TO DO>
Find the line that contains "通过类型（PodChaos, Schedule 等）进行过滤". Output it and every line after it to the end of the records, exactly as they appear.

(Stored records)

....

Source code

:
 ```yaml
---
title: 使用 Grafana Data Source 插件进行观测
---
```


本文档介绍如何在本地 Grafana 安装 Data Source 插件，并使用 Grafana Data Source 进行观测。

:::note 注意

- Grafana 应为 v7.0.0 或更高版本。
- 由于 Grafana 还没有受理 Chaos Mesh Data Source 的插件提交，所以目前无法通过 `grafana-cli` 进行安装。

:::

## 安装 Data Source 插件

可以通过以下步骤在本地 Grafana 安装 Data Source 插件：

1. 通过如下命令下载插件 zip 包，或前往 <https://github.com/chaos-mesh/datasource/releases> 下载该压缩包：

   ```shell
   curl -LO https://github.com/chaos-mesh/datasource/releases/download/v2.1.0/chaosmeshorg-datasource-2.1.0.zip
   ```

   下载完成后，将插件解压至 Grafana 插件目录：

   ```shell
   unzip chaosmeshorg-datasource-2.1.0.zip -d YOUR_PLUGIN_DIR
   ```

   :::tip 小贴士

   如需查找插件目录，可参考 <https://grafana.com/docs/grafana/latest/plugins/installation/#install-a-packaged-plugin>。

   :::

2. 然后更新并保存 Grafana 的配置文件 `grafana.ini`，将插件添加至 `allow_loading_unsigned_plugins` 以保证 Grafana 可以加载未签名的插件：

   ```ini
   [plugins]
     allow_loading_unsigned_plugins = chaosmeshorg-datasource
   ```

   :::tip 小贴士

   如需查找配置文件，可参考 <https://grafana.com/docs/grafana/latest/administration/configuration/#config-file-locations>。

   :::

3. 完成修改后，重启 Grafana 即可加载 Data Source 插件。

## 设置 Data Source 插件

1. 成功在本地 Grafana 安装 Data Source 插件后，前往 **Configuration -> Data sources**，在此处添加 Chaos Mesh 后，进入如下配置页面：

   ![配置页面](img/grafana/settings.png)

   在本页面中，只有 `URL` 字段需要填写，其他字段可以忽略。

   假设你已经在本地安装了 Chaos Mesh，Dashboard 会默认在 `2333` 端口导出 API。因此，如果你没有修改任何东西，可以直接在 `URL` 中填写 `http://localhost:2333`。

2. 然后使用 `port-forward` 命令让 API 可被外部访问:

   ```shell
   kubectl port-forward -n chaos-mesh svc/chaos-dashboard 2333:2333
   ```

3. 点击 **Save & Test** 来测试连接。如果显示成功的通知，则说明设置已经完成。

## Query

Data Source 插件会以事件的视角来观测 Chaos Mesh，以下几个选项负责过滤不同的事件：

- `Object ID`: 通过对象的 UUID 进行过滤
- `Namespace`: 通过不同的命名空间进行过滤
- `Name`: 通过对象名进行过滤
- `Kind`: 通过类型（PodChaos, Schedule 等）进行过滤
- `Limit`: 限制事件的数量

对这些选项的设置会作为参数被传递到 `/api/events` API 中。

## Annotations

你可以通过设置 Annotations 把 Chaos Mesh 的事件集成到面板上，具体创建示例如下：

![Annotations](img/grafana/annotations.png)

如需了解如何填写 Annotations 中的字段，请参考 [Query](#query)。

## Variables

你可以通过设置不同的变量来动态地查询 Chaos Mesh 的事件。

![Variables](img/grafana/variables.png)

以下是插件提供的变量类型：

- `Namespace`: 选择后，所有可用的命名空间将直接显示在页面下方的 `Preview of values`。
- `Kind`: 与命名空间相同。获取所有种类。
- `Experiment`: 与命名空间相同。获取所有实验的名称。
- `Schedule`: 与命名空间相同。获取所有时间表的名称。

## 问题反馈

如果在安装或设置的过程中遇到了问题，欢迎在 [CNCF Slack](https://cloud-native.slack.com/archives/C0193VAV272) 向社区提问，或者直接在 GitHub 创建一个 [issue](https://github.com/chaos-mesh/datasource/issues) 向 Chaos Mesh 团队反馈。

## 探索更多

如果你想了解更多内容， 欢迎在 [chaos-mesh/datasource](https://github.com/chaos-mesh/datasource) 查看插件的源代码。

....

EXERCISE RESULT>
- `Kind`: 通过类型（PodChaos, Schedule 等）进行过滤
- `Limit`: 限制事件的数量

对这些选项的设置会作为参数被传递到 `/api/events` API 中。

## Annotations

你可以通过设置 Annotations 把 Chaos Mesh 的事件集成到面板上，具体创建示例如下：

![Annotations](img/grafana/annotations.png)

如需了解如何填写 Annotations 中的字段，请参考 [Query](#query)。

## Variables

你可以通过设置不同的变量来动态地查询 Chaos Mesh 的事件。

![Variables](img/grafana/variables.png)

以下是插件提供的变量类型：

- `Namespace`: 选择后，所有可用的命名空间将直接显示在页面下方的 `Preview of values`。
- `Kind`: 与命名空间相同。获取所有种类。
- `Experiment`: 与命名空间相同。获取所有实验的名称。
- `Schedule`: 与命名空间相同。获取所有时间表的名称。

## 问题反馈

如果在安装或设置的过程中遇到了问题，欢迎在 [CNCF Slack](https://cloud-native.slack.com/archives/C0193VAV272) 向社区提问，或者直接在 GitHub 创建一个 [issue](https://github.com/chaos-mesh/datasource/issues) 向 Chaos Mesh 团队反馈。

## 探索更多

如果你想了解更多内容， 欢迎在 [chaos-mesh/datasource](https://github.com/chaos-mesh/datasource) 查看插件的源代码。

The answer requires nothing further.